The federal program will expand each year for at least the next four years.
The payment change was created by the federal health law.
Some states fared well. Others, like New York State, came out the worst.
Harold Miller, a healthcare expert in Pittsburgh, doubted the money would be enough to change the way hospitals function. “It’s better than nothing, but it’s not what is necessary,” Miller said. “It doesn’t fix the underlying problem, which is fee for service.”
One local hospital, Northern Dutchess, received a bonus of 0.09 per cent. The other results, in descending order, were Benedictine Hospital (-0.27 per cent), Columbia Memorial (-0.37), St. Francis (-0.46 per cent), Vassar Brothers (-0.92 per cent), Saint Luke’s Cornwall (-1.02 per cent), Kingston Hospital (-1.22 per cent), and Orange Regional Medical Center (-1.27 per cent).
Some local hospital administrators claimed that differences in coding practices and in patient load accounted for many of the discrepancies in performance among hospitals and among states.
Health benefit exchange
Michael A. Smith, president of the New Paltz Area Chamber of Commerce, is a certified healthcare compliance professional and a member of the governor’s recently established regional advisory committee for the Mid-Hudson, Capital and Northern New York region of the state health benefit exchange recently provisionally approved by the federal government.

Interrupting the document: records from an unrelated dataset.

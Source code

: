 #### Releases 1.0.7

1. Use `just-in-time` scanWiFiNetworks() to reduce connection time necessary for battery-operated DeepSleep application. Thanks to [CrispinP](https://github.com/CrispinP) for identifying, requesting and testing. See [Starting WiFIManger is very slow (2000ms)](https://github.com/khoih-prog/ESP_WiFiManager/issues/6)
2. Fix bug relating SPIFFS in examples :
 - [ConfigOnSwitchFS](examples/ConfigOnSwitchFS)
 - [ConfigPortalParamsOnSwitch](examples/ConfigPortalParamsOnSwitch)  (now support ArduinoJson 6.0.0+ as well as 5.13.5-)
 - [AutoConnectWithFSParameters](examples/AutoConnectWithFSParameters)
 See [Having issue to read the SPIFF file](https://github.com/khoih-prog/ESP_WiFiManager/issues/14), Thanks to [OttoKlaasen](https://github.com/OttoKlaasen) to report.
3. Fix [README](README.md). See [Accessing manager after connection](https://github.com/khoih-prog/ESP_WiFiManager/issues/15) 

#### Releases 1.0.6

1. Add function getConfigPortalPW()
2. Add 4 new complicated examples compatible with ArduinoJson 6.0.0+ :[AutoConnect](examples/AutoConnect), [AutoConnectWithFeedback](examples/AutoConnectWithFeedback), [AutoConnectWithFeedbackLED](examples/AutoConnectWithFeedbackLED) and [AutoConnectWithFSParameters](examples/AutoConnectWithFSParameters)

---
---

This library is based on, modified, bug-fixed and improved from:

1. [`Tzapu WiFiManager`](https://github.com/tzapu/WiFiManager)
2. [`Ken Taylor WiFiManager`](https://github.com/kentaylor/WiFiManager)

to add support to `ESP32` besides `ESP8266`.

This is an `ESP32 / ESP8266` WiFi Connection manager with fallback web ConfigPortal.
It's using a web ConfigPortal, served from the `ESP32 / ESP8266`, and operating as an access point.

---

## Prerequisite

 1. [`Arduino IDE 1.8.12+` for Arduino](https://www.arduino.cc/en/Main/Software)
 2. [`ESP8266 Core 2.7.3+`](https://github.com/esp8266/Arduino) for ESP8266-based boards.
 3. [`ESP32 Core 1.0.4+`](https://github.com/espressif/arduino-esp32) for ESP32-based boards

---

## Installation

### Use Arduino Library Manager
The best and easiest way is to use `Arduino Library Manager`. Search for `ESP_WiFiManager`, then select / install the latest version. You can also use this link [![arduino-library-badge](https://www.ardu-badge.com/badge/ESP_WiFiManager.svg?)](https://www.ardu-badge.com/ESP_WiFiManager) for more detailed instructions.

Smith takes a business perspective. He quotes governor Andrew Cuomo in espousing the goal of health exchanges bringing true competition to the healthcare market, driving down costs by organizing a competitive marketplace in which consumers will shop for coverage by comparing choices on benefits, prices, service quality and costs.
Smith last month submitted a short article identifying the state’s healthcare benefit exchange as the key vehicle for ACA implementation. He also recommended a governmental website (healthbenefitexchange.ny.gov).
Here’s Smith synopsis of what he sees as the highlights of the exchange structure in New York State:
Serve as a facilitator to enroll the purchase and sale of qualified healthcare plans to small businesses and individuals and enable them to receive tax credits and cost-sharing subsidies.
Small businesses with less than 25 full-time employees may be eligible to receive tax credits for those having average annual wages below $50,000 and pay half the cost of their healthcare coverage.
Small businesses will have the choice to purchase insurance through the Small Business Health Option Program (SHOP) Exchange or continue to buy insurance through the marketplace.
NYS will have the option to define small businesses either as one to 50 employees or one to 100 full-time employees.
In 2016, all businesses having 100 or more full-time employees can buy insurance through the SHOP Exchange.
Businesses having 50 or less full-time employees will be exempt from penalties; those with 51 or more full-time workers, excluding the first 30, will face fines of $2000 per employees if no healthcare insurance coverage is offered for those averaging 30 or more hours per week as of 2014.
A user fee of 3.5% will be added to premiums, through the exchange, for administrative costs.
A non-deductible 40% excise tax will be imposed to employers who offer high value or premium health benefit plans that cost more than $10,200 for single or $27,500 for family.
Individuals pay 2.9% Medicare tax on their wages will have another 3.8% added on investment income, including profits from home sales, for individuals making more than $200,000 or married couples above $250,000. An added Medicare payroll tax of 0.9% on wage income above these same thresholds, starting this January.
Health insurers will be paying an annual fee to offset a portion of the cost to the insurance plan premium subsidies and tax credits starting in 2014.
Exchanges need to be financially self-sustaining by January 1, 2015.